Через два дня, как и было назначено, я пришел за ботинками. Порфирий Иванович сидел на пороге под навесом, откинув в сторону свою деревяшку. Он курил и смотрел, как я приближаюсь к нему.
— Здравствуйте, — противным, охрипшим от переживаний голосом приветствовал я его.
— Проходи. — Он подвинулся на пороге, давая мне проход.
У верстака стояла Вера и пестрой тряпочкой бинтовала палец. На меня она и не взглянула. Удлиненное, чуть скуластое лицо, с острым подбородком и тонким, несколько вытянутым носом, тонущие в темных кругах безмятежные глаза и маленький, с бледными бесстрастными губами рот еще больше, чем в первую встречу, напомнили мне старинную потускневшую от времени икону. Это была не земная красота, это была высшая красота, доступная только человеку, глубоко верующему в силу искусства.
Конечно, в ту пору не было у меня таких мыслей, мне просто нравилось все необыкновенное, и эта девушка так была непохожа на всех остальных, что мне она показалась красавицей. Да и не очень-то я в то время разбирался в девичьей красоте.

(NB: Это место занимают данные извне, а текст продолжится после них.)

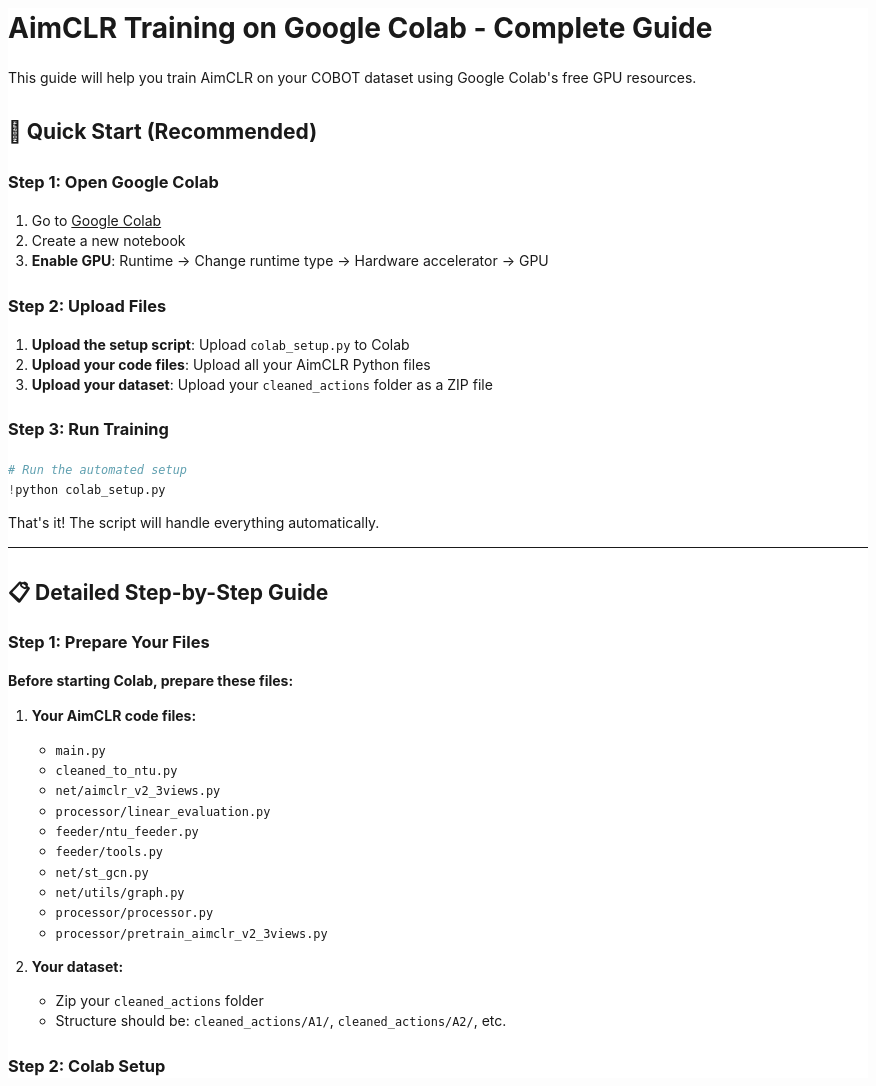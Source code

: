 # AimCLR Training on Google Colab - Complete Guide

This guide will help you train AimCLR on your COBOT dataset using Google Colab's free GPU resources.

## 🚀 Quick Start (Recommended)

### Step 1: Open Google Colab
1. Go to [Google Colab](https://colab.research.google.com/)
2. Create a new notebook
3. **Enable GPU**: Runtime → Change runtime type → Hardware accelerator → GPU

### Step 2: Upload Files
1. **Upload the setup script**: Upload `colab_setup.py` to Colab
2. **Upload your code files**: Upload all your AimCLR Python files
3. **Upload your dataset**: Upload your `cleaned_actions` folder as a ZIP file

### Step 3: Run Training
```python
# Run the automated setup
!python colab_setup.py
```

That's it! The script will handle everything automatically.

---

## 📋 Detailed Step-by-Step Guide

### Step 1: Prepare Your Files

**Before starting Colab, prepare these files:**

1. **Your AimCLR code files:**
   - `main.py`
   - `cleaned_to_ntu.py`
   - `net/aimclr_v2_3views.py`
   - `processor/linear_evaluation.py`
   - `feeder/ntu_feeder.py`
   - `feeder/tools.py`
   - `net/st_gcn.py`
   - `net/utils/graph.py`
   - `processor/processor.py`
   - `processor/pretrain_aimclr_v2_3views.py`

2. **Your dataset:**
   - Zip your `cleaned_actions` folder
   - Structure should be: `cleaned_actions/A1/`, `cleaned_actions/A2/`, etc.

### Step 2: Colab Setup

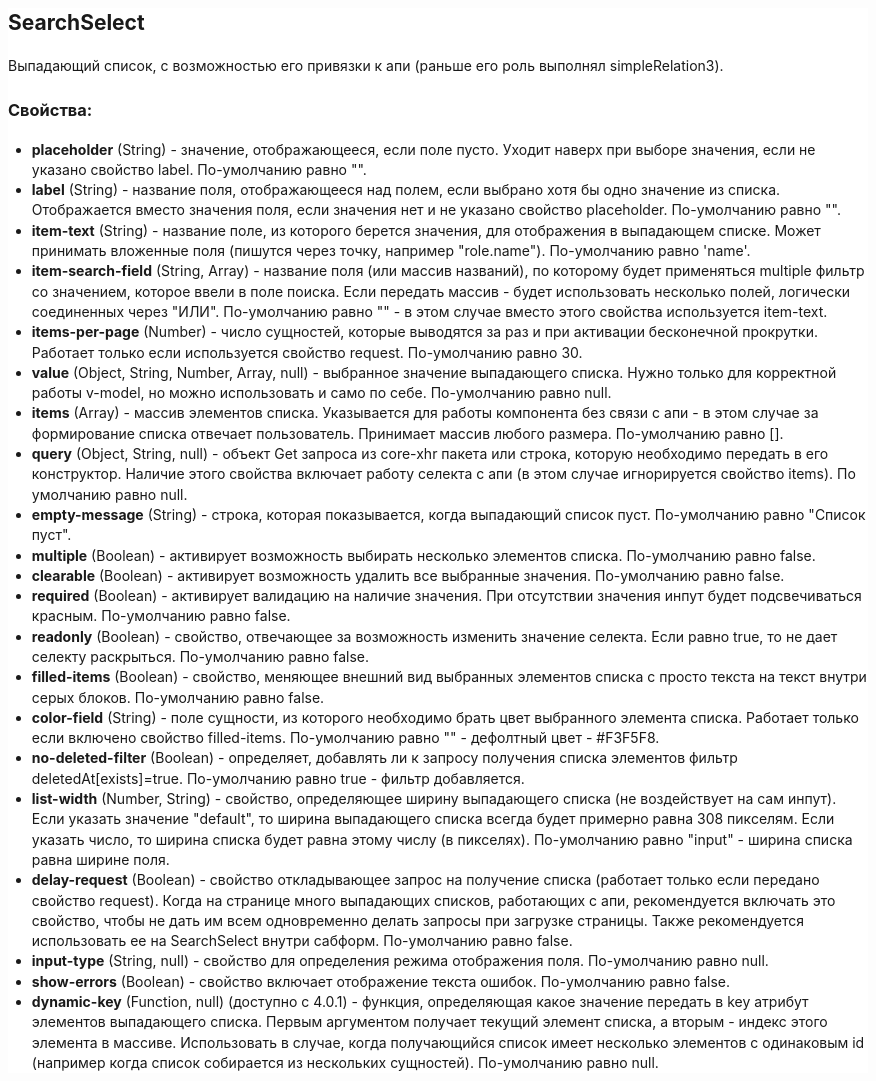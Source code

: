 
## SearchSelect
Выпадающий список, с возможностью его привязки к апи (раньше его роль выполнял simpleRelation3).

### Свойства:
* **placeholder** (String) - значение, отображающееся, если поле пусто. Уходит наверх при выборе значения, если не указано свойство label. По-умолчанию равно "".
* **label** (String) - название поля, отображающееся над полем, если выбрано хотя бы одно значение из списка. Отображается вместо значения поля, если значения нет и не указано свойство placeholder. По-умолчанию равно "".
* **item-text** (String) - название поле, из которого берется значения, для отображения в выпадающем списке. Может принимать вложенные поля (пишутся через точку, например "role.name"). По-умолчанию равно 'name'.
* **item-search-field** (String, Array) - название поля (или массив названий), по которому будет применяться multiple фильтр со значением, которое ввели в поле поиска. Если передать массив - будет использовать несколько полей, логически соединенных через "ИЛИ". По-умолчанию равно "" - в этом случае вместо этого свойства используется item-text.
* **items-per-page** (Number) - число сущностей, которые выводятся за раз и при активации бесконечной прокрутки. Работает только если используется свойство request. По-умолчанию равно 30.
* **value** (Object, String, Number, Array, null) - выбранное значение выпадающего списка. Нужно только для корректной работы v-model, но можно использовать и само по себе. По-умолчанию равно null.
* **items** (Array) - массив элементов списка. Указывается для работы компонента без связи с апи - в этом случае за формирование списка отвечает пользователь. Принимает массив любого размера. По-умолчанию равно [].
* **query** (Object, String, null) - объект Get запроса из core-xhr пакета или строка, которую необходимо передать в его конструктор. Наличие этого свойства включает работу селекта с апи (в этом случае игнорируется свойство items). По умолчанию равно null.
* **empty-message** (String) - строка, которая показывается, когда выпадающий список пуст. По-умолчанию равно "Список пуст".
* **multiple** (Boolean) - активирует возможность выбирать несколько элементов списка. По-умолчанию равно false.
* **clearable** (Boolean) - активирует возможность удалить все выбранные значения. По-умолчанию равно false.
* **required** (Boolean) - активирует валидацию на наличие значения. При отсутствии значения инпут будет подсвечиваться красным. По-умолчанию равно false.
* **readonly** (Boolean) - свойство, отвечающее за возможность изменить значение селекта. Если равно true, то не дает селекту раскрыться. По-умолчанию равно false.
* **filled-items** (Boolean) - свойство, меняющее внешний вид выбранных элементов списка с просто текста на текст внутри серых блоков. По-умолчанию равно false.
* **color-field** (String) - поле сущности, из которого необходимо брать цвет выбранного элемента списка. Работает только если включено свойство filled-items. По-умолчанию равно "" - дефолтный цвет - #F3F5F8.
* **no-deleted-filter** (Boolean) - определяет, добавлять ли к запросу получения списка элементов фильтр deletedAt[exists]=true. По-умолчанию равно true - фильтр добавляется.
* **list-width** (Number, String) - свойство, определяющее ширину выпадающего списка (не воздействует на сам инпут). Если указать значение "default", то ширина выпадающего списка всегда будет примерно равна 308 пикселям. Если указать число, то ширина списка будет равна этому числу (в пикселях). По-умолчанию равно "input" - ширина списка равна ширине поля.
* **delay-request** (Boolean) - свойство откладывающее запрос на получение списка (работает только если передано свойство request). Когда на странице много выпадающих списков, работающих с апи, рекомендуется включать это свойство, чтобы не дать им всем одновременно делать запросы при загрузке страницы. Также рекомендуется использовать ее на SearchSelect внутри сабформ. По-умолчанию равно false.
* **input-type** (String, null) - свойство для определения режима отображения поля. По-умолчанию равно null.
* **show-errors** (Boolean) - свойство включает отображение текста ошибок. По-умолчанию равно false.
* **dynamic-key** (Function, null) (доступно с 4.0.1) - функция, определяющая какое значение передать в key атрибут элементов выпадающего списка. Первым аргументом получает текущий элемент списка, а вторым - индекс этого элемента в массиве. Использовать в случае, когда получающийся список имеет несколько элементов с одинаковым id (например когда список собирается из нескольких сущностей). По-умолчанию равно null.
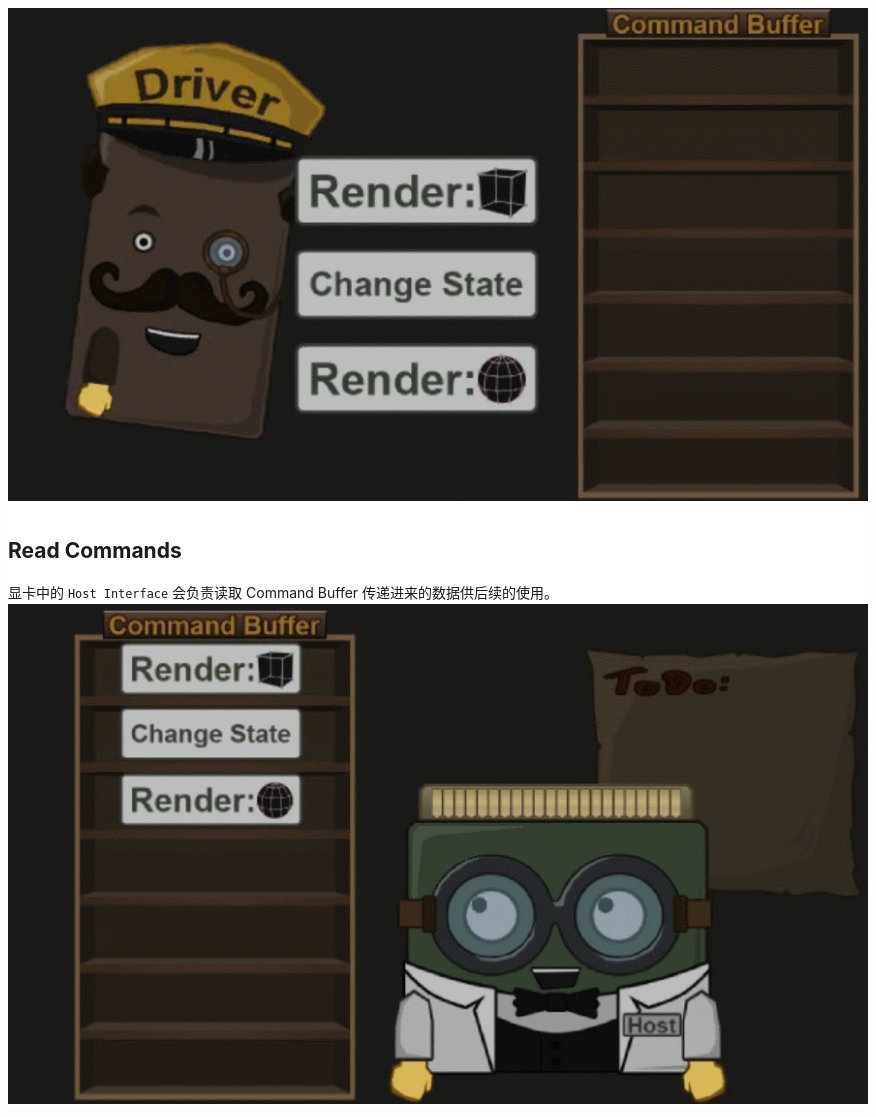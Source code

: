 ![Driver 将指令给 Command Buffer](/book_2_pipeline/gif_9-15-2021_8-44-49_am.gif)

## Read Commands

显卡中的 `Host Interface` 会负责读取 Command Buffer 传递进来的数据供后续的使用。
![Host Interface 读取 Command Buffer](/book_2_pipeline/gif_9-15-2021_8-45-28_am.gif)
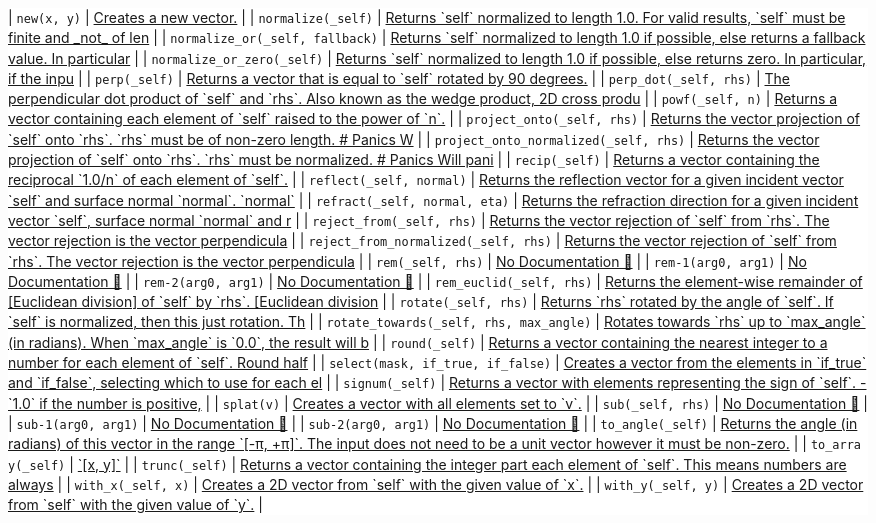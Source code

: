| `new(x, y)` | [ Creates a new vector\.](./vec2/new.md) |
| `normalize(_self)` | [ Returns \`self\` normalized to length 1\.0\.  For valid results, \`self\` must be finite and \_not\_ of len](./vec2/normalize.md) |
| `normalize_or(_self, fallback)` | [ Returns \`self\` normalized to length 1\.0 if possible, else returns a  fallback value\.  In particular](./vec2/normalize_or.md) |
| `normalize_or_zero(_self)` | [ Returns \`self\` normalized to length 1\.0 if possible, else returns zero\.  In particular, if the inpu](./vec2/normalize_or_zero.md) |
| `perp(_self)` | [ Returns a vector that is equal to \`self\` rotated by 90 degrees\.](./vec2/perp.md) |
| `perp_dot(_self, rhs)` | [ The perpendicular dot product of \`self\` and \`rhs\`\.  Also known as the wedge product, 2D cross produ](./vec2/perp_dot.md) |
| `powf(_self, n)` | [ Returns a vector containing each element of \`self\` raised to the power of \`n\`\.](./vec2/powf.md) |
| `project_onto(_self, rhs)` | [ Returns the vector projection of \`self\` onto \`rhs\`\.  \`rhs\` must be of non\-zero length\.  \# Panics  W](./vec2/project_onto.md) |
| `project_onto_normalized(_self, rhs)` | [ Returns the vector projection of \`self\` onto \`rhs\`\.  \`rhs\` must be normalized\.  \# Panics  Will pani](./vec2/project_onto_normalized.md) |
| `recip(_self)` | [ Returns a vector containing the reciprocal \`1\.0/n\` of each element of \`self\`\.](./vec2/recip.md) |
| `reflect(_self, normal)` | [ Returns the reflection vector for a given incident vector \`self\` and surface normal  \`normal\`\.  \`normal\`](./vec2/reflect.md) |
| `refract(_self, normal, eta)` | [ Returns the refraction direction for a given incident vector \`self\`, surface normal  \`normal\` and r](./vec2/refract.md) |
| `reject_from(_self, rhs)` | [ Returns the vector rejection of \`self\` from \`rhs\`\.  The vector rejection is the vector perpendicula](./vec2/reject_from.md) |
| `reject_from_normalized(_self, rhs)` | [ Returns the vector rejection of \`self\` from \`rhs\`\.  The vector rejection is the vector perpendicula](./vec2/reject_from_normalized.md) |
| `rem(_self, rhs)` | [No Documentation 🚧](./vec2/rem.md) |
| `rem-1(arg0, arg1)` | [No Documentation 🚧](./vec2/rem-1.md) |
| `rem-2(arg0, arg1)` | [No Documentation 🚧](./vec2/rem-2.md) |
| `rem_euclid(_self, rhs)` | [ Returns the element\-wise remainder of \[Euclidean division\] of \`self\` by \`rhs\`\.  \[Euclidean division](./vec2/rem_euclid.md) |
| `rotate(_self, rhs)` | [ Returns \`rhs\` rotated by the angle of \`self\`\. If \`self\` is normalized,  then this just rotation\. Th](./vec2/rotate.md) |
| `rotate_towards(_self, rhs, max_angle)` | [ Rotates towards \`rhs\` up to \`max\_angle\` \(in radians\)\.  When \`max\_angle\` is \`0\.0\`, the result will b](./vec2/rotate_towards.md) |
| `round(_self)` | [ Returns a vector containing the nearest integer to a number for each element of \`self\`\.  Round half](./vec2/round.md) |
| `select(mask, if_true, if_false)` | [ Creates a vector from the elements in \`if\_true\` and \`if\_false\`, selecting which to use  for each el](./vec2/select.md) |
| `signum(_self)` | [ Returns a vector with elements representing the sign of \`self\`\.  \- \`1\.0\` if the number is positive,](./vec2/signum.md) |
| `splat(v)` | [ Creates a vector with all elements set to \`v\`\.](./vec2/splat.md) |
| `sub(_self, rhs)` | [No Documentation 🚧](./vec2/sub.md) |
| `sub-1(arg0, arg1)` | [No Documentation 🚧](./vec2/sub-1.md) |
| `sub-2(arg0, arg1)` | [No Documentation 🚧](./vec2/sub-2.md) |
| `to_angle(_self)` | [ Returns the angle \(in radians\) of this vector in the range \`\[\-π, \+π\]\`\.  The input does not need to be a unit vector however it must be non\-zero\.](./vec2/to_angle.md) |
| `to_array(_self)` | [ \`\[x, y\]\`](./vec2/to_array.md) |
| `trunc(_self)` | [ Returns a vector containing the integer part each element of \`self\`\. This means numbers are  always](./vec2/trunc.md) |
| `with_x(_self, x)` | [ Creates a 2D vector from \`self\` with the given value of \`x\`\.](./vec2/with_x.md) |
| `with_y(_self, y)` | [ Creates a 2D vector from \`self\` with the given value of \`y\`\.](./vec2/with_y.md) |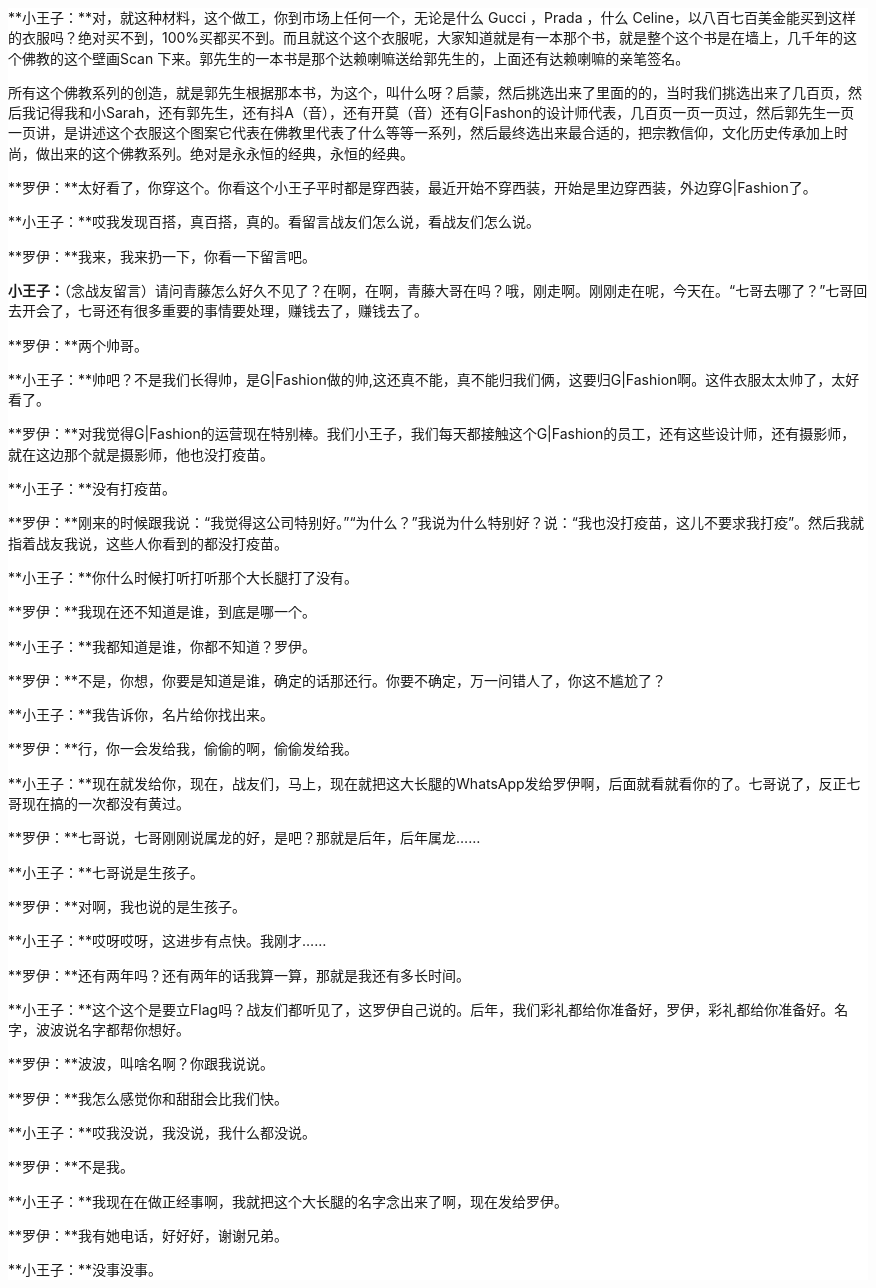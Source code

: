 **小王子：**对，就这种材料，这个做工，你到市场上任何一个，无论是什么 Gucci ，Prada ，什么 Celine，以八百七百美金能买到这样的衣服吗？绝对买不到，100%买都买不到。而且就这个这个衣服呢，大家知道就是有一本那个书，就是整个这个书是在墙上，几千年的这个佛教的这个壁画Scan 下来。郭先生的一本书是那个达赖喇嘛送给郭先生的，上面还有达赖喇嘛的亲笔签名。
 
所有这个佛教系列的创造，就是郭先生根据那本书，为这个，叫什么呀？启蒙，然后挑选出来了里面的的，当时我们挑选出来了几百页，然后我记得我和小Sarah，还有郭先生，还有抖A（音），还有开莫（音）还有G|Fashon的设计师代表，几百页一页一页过，然后郭先生一页一页讲，是讲述这个衣服这个图案它代表在佛教里代表了什么等等一系列，然后最终选出来最合适的，把宗教信仰，文化历史传承加上时尚，做出来的这个佛教系列。绝对是永永恒的经典，永恒的经典。
 
**罗伊：**太好看了，你穿这个。你看这个小王子平时都是穿西装，最近开始不穿西装，开始是里边穿西装，外边穿G|Fashion了。
 
**小王子：**哎我发现百搭，真百搭，真的。看留言战友们怎么说，看战友们怎么说。
 
**罗伊：**我来，我来扔一下，你看一下留言吧。
 
**小王子：**（念战友留言）请问青藤怎么好久不见了？在啊，在啊，青藤大哥在吗？哦，刚走啊。刚刚走在呢，今天在。“七哥去哪了？”七哥回去开会了，七哥还有很多重要的事情要处理，赚钱去了，赚钱去了。
 
**罗伊：**两个帅哥。
 
**小王子：**帅吧？不是我们长得帅，是G|Fashion做的帅,这还真不能，真不能归我们俩，这要归G|Fashion啊。这件衣服太太帅了，太好看了。
 
**罗伊：**对我觉得G|Fashion的运营现在特别棒。我们小王子，我们每天都接触这个G|Fashion的员工，还有这些设计师，还有摄影师，就在这边那个就是摄影师，他也没打疫苗。
 
**小王子：**没有打疫苗。
 
**罗伊：**刚来的时候跟我说：“我觉得这公司特别好。”“为什么？”我说为什么特别好？说：“我也没打疫苗，这儿不要求我打疫”。然后我就指着战友我说，这些人你看到的都没打疫苗。
 
**小王子：**你什么时候打听打听那个大长腿打了没有。
 
**罗伊：**我现在还不知道是谁，到底是哪一个。
 
**小王子：**我都知道是谁，你都不知道？罗伊。
 
**罗伊：**不是，你想，你要是知道是谁，确定的话那还行。你要不确定，万一问错人了，你这不尴尬了？
 
**小王子：**我告诉你，名片给你找出来。
 
**罗伊：**行，你一会发给我，偷偷的啊，偷偷发给我。
 
**小王子：**现在就发给你，现在，战友们，马上，现在就把这大长腿的WhatsApp发给罗伊啊，后面就看就看你的了。七哥说了，反正七哥现在搞的一次都没有黄过。
 
**罗伊：**七哥说，七哥刚刚说属龙的好，是吧？那就是后年，后年属龙……
 
**小王子：**七哥说是生孩子。
 
**罗伊：**对啊，我也说的是生孩子。
 
**小王子：**哎呀哎呀，这进步有点快。我刚才……
 
**罗伊：**还有两年吗？还有两年的话我算一算，那就是我还有多长时间。
 
**小王子：**这个这个是要立Flag吗？战友们都听见了，这罗伊自己说的。后年，我们彩礼都给你准备好，罗伊，彩礼都给你准备好。名字，波波说名字都帮你想好。
 
**罗伊：**波波，叫啥名啊？你跟我说说。
 
**罗伊：**我怎么感觉你和甜甜会比我们快。
 
**小王子：**哎我没说，我没说，我什么都没说。
 
**罗伊：**不是我。
 
**小王子：**我现在在做正经事啊，我就把这个大长腿的名字念出来了啊，现在发给罗伊。
 
**罗伊：**我有她电话，好好好，谢谢兄弟。
 
**小王子：**没事没事。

Кончив бинтовать, она взяла с верстака суровую нитку, из которой сучат дратву, и, держа один конец в зубах, примотала ею свой пестрый бинт.
Все еще не замечая меня, она попробовала, как сгибается палец, и мне показалось, что сейчас она уйдет.
— Подождите, — задыхаясь, прошептал я, выхватывая из кармана послание.
— Что это? — Она повернулась ко мне и ладонями прикрыла грудь.
Я втянул воздух с таким звуком, словно на меня неожиданно плеснули ледяной водой:
— Записка вот…
— Мне? — На ее бледных скулах вспыхнули красные пятна, и даже нос порозовел. — От кого же?
В сенях застучала деревяшка сапожника.
— Давай! — Выхватив записку, она исчезла.
— Вот, — сказал сапожник, — забирай.
Только сейчас я увидел великолепные солдатские ботинки, стоящие на верстаке. Коричневые, поношенные, но так ловко залатанные, что вполне могли бы сойти за новые. Ничего прекраснее я давно уже не нашивал. Связаны они были точно такой же ниткой, какой Вера обмотала палец.